Photon gas, recovering state function from empirical result Given that for a photon gas the following is true:
$$U=3pV$$
$$\mu=0$$
I want to recover a state function $U(S,V,N)$ (or $S(U,V,N)$ or $F(T,V,N)$ etc.) in the most direct, simple way. So far I got it by using an extensivity argument to show $p=p(T)$ only, obtaining the relation $p=\alpha T^4$ from Maxwell relations on the free energy and writing (due to extensivity)
$$U=TS-pV \Rightarrow F = -pV = -p(T)V$$
This way seems lengthy, arbitrary and not very enlightening. I'm looking for a more methodical approach, but I'm stuck.
Edit: What I'm essentially looking for is this.
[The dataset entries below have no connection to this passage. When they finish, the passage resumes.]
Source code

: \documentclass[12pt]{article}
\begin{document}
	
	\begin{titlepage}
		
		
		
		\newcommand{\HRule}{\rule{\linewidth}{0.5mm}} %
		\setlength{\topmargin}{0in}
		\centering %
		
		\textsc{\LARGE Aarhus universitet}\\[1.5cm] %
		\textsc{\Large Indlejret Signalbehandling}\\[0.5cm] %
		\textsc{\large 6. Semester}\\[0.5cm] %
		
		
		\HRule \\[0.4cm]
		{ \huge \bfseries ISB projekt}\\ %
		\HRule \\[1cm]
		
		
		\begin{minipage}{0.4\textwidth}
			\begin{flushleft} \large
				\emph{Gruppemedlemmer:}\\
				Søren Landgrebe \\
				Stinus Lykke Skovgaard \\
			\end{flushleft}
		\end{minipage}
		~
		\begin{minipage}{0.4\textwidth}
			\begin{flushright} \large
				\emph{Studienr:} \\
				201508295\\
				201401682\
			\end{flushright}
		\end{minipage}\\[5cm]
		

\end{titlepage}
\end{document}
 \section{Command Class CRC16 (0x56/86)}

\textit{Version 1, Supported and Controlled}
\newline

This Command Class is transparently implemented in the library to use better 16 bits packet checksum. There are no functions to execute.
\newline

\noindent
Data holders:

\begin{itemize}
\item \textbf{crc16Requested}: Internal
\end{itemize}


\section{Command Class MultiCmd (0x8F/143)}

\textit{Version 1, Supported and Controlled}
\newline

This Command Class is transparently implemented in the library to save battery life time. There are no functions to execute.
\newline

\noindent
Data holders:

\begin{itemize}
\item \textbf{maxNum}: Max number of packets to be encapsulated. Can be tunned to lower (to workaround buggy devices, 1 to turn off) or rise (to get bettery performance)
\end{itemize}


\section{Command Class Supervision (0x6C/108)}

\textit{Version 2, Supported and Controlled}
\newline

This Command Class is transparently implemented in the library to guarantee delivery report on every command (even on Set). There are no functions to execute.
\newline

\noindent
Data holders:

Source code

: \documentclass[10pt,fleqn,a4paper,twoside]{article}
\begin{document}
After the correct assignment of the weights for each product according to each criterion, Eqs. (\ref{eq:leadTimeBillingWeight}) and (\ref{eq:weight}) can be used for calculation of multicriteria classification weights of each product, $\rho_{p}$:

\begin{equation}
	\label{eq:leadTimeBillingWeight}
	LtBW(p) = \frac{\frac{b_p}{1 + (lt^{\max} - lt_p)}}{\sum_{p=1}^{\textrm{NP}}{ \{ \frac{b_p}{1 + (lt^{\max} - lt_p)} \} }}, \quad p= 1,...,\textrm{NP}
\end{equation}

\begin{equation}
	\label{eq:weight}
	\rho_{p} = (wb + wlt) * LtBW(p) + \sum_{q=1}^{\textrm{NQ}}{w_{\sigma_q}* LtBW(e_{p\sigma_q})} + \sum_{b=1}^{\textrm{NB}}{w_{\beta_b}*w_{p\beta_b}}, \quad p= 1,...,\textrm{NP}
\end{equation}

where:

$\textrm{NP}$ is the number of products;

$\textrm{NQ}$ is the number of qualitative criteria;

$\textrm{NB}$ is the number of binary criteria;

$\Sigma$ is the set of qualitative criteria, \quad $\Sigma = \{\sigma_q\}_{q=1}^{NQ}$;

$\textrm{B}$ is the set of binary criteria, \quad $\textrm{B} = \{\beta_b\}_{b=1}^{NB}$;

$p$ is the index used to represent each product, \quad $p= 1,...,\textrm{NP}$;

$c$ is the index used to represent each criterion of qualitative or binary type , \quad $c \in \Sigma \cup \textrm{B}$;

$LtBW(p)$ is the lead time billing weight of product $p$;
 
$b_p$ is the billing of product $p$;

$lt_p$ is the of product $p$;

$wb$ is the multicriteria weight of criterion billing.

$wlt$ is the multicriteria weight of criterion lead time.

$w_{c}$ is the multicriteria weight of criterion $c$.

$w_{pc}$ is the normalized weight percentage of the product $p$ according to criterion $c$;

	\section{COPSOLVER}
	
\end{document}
Given the two relations:
$$U=3pV$$
$$TS=4pV \Rightarrow U=\frac{3}{4}TS$$
(where the second one is a consequence of extensivity and $\mu=0$), I want to recover $U(S,V)$. Which means essentially expressing $p=p(S,V)$. Starting from 
$$p=-\left(\frac{\partial U}{\partial V}  \right)_S = - \frac{\partial (U,S)}{\partial(V,S)}$$
and manipulating the Jacobians, I want to get $p=p(S,V)$.
 A: Perhaps the following would be acceptable: first derive Stefan's law for the energy density $u = \frac{U}{V}$, $u = u(T)$, then use the 2nd of your equations, $U = \frac{3}{4}TS$ to eliminate $T$ and obtain $U = U(S, V)$. 
A thermodynamic derivation of Stefan's law is available in Sec.2.9 of this lecture: "Blackbody radiation". It goes like this:
Take $S = S(V, T)$ into the first law:
$$
dU = TdS - pdV = T \left(\frac{\partial S}{\partial T} \right)_V dT + \left[T\left(\frac{\partial S}{\partial V} \right)_T - p\right]dV
$$
to obtain
$$
\left(\frac{\partial U}{\partial V} \right)_T = T\left(\frac{\partial S}{\partial V} \right)_T - p
$$
Maxwell's relation $\left(\frac{\partial S}{\partial V} \right)_T = \left(\frac{\partial p}{\partial T} \right)_V$ then gives
$$
\left(\frac{\partial U}{\partial V} \right)_T = T\left(\frac{\partial p}{\partial T} \right)_V - p
$$
Now, from $p = p(T)$ and $U = u V = 3 p V$ it follows that $u = u(T)$, $\left(\frac{\partial U}{\partial V} \right)_T = u$, and $\left(\frac{\partial p}{\partial T} \right)_V = \frac{du}{dT}$. Substitute in the equation above and obtain a differential equation for $u(T)$ reading
$$
T \frac{du}{dT} = 4 u 
$$
This is solved to give Stefan's law, 
$$
u(T) = \sigma T^4
$$ 
Then substitute $T = \frac{4}{3}\frac{U}{S}$ and rearrange to obtain 
$$
U = a \left( \frac{S}{V} \right)^{\frac{4}{3}} V
$$
where $ a = \frac{1}{\sigma^{1/3}}\left(\frac{3}{4}\right)^{4/3}$. Finally, from $U = 3pV$, the pressure is 
$$
p = \frac{a}{3} \left( \frac{S}{V} \right)^{\frac{4}{3}}
$$